# DATA
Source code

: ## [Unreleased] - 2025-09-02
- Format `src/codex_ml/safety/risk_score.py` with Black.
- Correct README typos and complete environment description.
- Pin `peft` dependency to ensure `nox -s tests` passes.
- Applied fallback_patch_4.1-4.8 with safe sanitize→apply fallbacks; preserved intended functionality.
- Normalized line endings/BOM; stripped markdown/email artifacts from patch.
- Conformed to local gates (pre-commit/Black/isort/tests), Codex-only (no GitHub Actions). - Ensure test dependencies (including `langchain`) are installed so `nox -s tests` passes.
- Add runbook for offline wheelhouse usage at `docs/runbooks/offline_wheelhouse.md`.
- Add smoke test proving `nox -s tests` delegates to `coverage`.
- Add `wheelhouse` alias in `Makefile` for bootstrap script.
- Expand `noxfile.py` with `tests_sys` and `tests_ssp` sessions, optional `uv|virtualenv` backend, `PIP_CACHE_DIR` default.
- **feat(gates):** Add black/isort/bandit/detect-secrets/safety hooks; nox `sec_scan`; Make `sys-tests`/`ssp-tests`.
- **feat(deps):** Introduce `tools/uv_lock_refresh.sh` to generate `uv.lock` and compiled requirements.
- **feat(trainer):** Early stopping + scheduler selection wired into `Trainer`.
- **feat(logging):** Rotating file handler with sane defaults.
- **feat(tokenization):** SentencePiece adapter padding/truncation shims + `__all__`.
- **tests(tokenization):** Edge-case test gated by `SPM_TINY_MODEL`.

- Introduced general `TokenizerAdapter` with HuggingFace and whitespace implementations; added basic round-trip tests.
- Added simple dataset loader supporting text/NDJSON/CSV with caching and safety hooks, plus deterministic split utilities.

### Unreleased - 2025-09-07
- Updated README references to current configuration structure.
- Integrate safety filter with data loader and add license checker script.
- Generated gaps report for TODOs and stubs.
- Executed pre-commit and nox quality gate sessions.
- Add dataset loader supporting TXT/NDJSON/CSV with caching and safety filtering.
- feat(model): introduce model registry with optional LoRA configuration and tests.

# WHAT IS BEING ASKED
Could you print exactly the lines from the one containing "- Add dataset" through the last line of the records above?

# EXERCISE RESPONSE
- Add dataset loader supporting TXT/NDJSON/CSV with caching and safety filtering.
- feat(model): introduce model registry with optional LoRA configuration and tests.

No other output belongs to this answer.